Thus, NF1, while being a negative regulator of Ras, is also actively involved in stimulation of AC activity. Moreover, it regulates AC activity through at least two different mechanisms, one of which depends on the RasGAP activity of NF1. The multifunctional nature of the NF1 protein illuminates its importance in nervous system development, tumor formation and behavioral plasticity, and may also explain the wide range of clinical manifestations in neurofibromatosis type I.
MATERIALS AND METHODS
Drosophila melanogaster media, strains and heat-shock conditions
Flies were raised at room temperature (22–24°C) on standard cornmeal medium.
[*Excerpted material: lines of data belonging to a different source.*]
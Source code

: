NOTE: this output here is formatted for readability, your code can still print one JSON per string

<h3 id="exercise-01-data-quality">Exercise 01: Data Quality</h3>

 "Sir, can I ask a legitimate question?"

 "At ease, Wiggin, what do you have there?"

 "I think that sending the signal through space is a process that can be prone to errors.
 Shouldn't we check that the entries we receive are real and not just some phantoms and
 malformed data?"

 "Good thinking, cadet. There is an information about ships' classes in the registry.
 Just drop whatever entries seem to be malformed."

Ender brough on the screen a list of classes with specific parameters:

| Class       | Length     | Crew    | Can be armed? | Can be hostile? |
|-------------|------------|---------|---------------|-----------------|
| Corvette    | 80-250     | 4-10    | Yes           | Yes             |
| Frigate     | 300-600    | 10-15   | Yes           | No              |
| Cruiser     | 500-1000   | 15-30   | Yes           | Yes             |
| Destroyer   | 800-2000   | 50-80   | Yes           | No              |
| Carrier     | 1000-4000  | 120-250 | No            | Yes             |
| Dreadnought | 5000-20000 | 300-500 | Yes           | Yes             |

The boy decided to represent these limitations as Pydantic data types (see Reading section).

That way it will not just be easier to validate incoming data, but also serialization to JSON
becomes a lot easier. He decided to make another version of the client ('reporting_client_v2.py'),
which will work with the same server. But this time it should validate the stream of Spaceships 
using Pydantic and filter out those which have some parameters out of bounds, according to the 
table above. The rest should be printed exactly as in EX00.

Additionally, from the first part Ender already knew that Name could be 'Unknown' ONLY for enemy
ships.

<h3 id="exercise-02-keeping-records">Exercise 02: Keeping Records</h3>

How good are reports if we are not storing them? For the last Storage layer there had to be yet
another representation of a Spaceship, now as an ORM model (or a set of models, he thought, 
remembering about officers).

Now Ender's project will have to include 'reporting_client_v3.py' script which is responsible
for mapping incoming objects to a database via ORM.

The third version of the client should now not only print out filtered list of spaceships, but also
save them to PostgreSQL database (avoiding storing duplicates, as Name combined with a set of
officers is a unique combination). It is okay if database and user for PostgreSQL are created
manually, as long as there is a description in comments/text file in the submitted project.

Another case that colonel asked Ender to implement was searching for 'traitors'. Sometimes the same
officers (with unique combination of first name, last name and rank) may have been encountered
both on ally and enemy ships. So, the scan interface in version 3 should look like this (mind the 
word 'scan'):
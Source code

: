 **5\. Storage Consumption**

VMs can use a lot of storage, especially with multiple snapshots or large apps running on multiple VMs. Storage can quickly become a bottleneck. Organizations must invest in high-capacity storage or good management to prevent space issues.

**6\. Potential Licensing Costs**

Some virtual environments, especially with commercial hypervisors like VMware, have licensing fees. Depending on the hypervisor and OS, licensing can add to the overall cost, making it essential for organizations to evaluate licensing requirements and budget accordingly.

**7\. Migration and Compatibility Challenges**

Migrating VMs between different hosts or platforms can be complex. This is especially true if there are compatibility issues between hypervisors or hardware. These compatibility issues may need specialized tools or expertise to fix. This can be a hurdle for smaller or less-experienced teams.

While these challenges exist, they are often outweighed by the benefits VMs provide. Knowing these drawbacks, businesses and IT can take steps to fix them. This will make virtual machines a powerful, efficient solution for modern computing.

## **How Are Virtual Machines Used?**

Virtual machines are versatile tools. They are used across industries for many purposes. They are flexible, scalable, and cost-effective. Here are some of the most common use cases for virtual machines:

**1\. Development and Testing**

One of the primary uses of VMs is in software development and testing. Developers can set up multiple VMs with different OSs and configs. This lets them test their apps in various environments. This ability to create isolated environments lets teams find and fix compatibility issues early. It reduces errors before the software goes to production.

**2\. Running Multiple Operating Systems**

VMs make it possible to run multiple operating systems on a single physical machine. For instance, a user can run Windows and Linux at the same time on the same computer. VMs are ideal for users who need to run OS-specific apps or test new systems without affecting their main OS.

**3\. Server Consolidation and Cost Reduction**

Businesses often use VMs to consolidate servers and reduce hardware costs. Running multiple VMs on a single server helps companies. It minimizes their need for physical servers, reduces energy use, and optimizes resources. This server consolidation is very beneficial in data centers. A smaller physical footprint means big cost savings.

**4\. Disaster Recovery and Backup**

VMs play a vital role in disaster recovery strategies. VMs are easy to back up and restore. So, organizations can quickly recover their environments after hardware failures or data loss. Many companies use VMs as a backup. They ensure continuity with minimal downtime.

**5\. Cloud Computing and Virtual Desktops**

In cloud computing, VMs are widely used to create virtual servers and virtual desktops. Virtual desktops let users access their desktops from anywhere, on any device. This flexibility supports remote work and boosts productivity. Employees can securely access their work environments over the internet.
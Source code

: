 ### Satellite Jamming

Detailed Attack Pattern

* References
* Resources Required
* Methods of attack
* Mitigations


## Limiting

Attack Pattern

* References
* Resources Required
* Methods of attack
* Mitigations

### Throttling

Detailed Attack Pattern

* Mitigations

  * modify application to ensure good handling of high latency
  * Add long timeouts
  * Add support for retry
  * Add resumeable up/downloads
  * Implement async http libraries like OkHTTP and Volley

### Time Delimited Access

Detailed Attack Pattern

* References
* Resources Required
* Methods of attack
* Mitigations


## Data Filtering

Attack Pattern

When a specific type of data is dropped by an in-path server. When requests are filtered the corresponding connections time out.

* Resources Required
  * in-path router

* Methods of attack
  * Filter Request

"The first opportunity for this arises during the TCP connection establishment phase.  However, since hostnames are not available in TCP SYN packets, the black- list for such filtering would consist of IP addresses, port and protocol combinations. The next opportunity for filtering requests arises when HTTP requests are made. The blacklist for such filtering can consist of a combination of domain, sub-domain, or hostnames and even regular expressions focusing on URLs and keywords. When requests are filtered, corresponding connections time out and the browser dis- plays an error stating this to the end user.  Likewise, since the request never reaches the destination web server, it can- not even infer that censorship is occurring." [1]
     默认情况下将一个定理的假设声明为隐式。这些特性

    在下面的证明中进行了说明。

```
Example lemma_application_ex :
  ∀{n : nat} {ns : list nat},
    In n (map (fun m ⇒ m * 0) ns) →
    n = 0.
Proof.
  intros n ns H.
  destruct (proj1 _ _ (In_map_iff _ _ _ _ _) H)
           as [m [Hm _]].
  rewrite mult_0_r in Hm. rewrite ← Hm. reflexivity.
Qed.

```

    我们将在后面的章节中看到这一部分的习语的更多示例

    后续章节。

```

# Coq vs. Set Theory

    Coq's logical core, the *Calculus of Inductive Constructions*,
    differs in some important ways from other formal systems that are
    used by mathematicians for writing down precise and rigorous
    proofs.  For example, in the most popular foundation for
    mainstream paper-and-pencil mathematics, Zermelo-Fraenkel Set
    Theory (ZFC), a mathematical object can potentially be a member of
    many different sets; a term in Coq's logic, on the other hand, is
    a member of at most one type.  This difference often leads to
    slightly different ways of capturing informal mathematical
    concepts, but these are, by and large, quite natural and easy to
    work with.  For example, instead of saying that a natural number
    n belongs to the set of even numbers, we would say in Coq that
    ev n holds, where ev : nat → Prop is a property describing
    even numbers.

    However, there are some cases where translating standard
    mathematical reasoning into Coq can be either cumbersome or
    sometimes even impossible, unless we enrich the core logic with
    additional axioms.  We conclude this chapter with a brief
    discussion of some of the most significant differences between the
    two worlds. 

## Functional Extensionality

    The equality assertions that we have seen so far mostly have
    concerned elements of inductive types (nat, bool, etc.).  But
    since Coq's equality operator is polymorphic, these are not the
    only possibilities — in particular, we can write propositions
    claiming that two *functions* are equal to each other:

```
The Nf1 mutants Nf1P1 and Nf1P2, together with the parental K33 line and hsNf1;Nf1P2 flies were obtained from A. Bernards (Massachusetts General Hospital, Boston, MA, USA). K33 flies used as wild-type controls have a P-element inserted 1.5 kb downstream of the Nf1 locus, that was mobilized to generate the Nf1P1 and Nf1P2 null mutant alleles (8). Nf1P1 deletes most of the Nf1 gene and several downstream genes from the Enhancer of Split locus, whereas Nf1P2 carries a P-element insertion within the first intron of the Nf1 gene, and neither allele produces any detectable NF1 protein (8). Heat-shock induction of NF1 was performed at 35°C for 2 h, then flies were rested at 21–23°C for 1 h. The Rase1B and Rase2F mutants are from the Drosophila Stock Center (Bloomington, IA, USA). Each has an amino acid substitution in either the Switch II or Switch I effector domains, respectively (25). Both affect Ras activation and binding to downstream effectors and are homozygous lethal. The EGFR mutants are also from the Bloomington Stock Center. Egfrt1 is a hypomorph and Df(2R)Egfr18 is a homozygous lethal deficiency (31). Rase1B, Rase2F and Df(2R)Egfr18 heterozygotes carrying a balancer (wild-type) chromosome (TM3 or CyO; 47) were used for all assays. GsαB19 is a hypomorphic mutant (32) provided by M. Forte (Vollum Institute, Portland, OR, USA). Gal4 driver lines: elav-Gal4;Nf1P1 (7) was obtained from A. Sehgal (University of Pennsylvania, Philadelphia, PA, USA); e22c-Gal4 (40) was from N. Perrimon (Harvard Medical School, Boston, MA, USA). White118(isoCJ1) (48) was obtained from T. Tully (Cold Spring Harbor Laboratory, Cold Spring Harbor, NY, USA).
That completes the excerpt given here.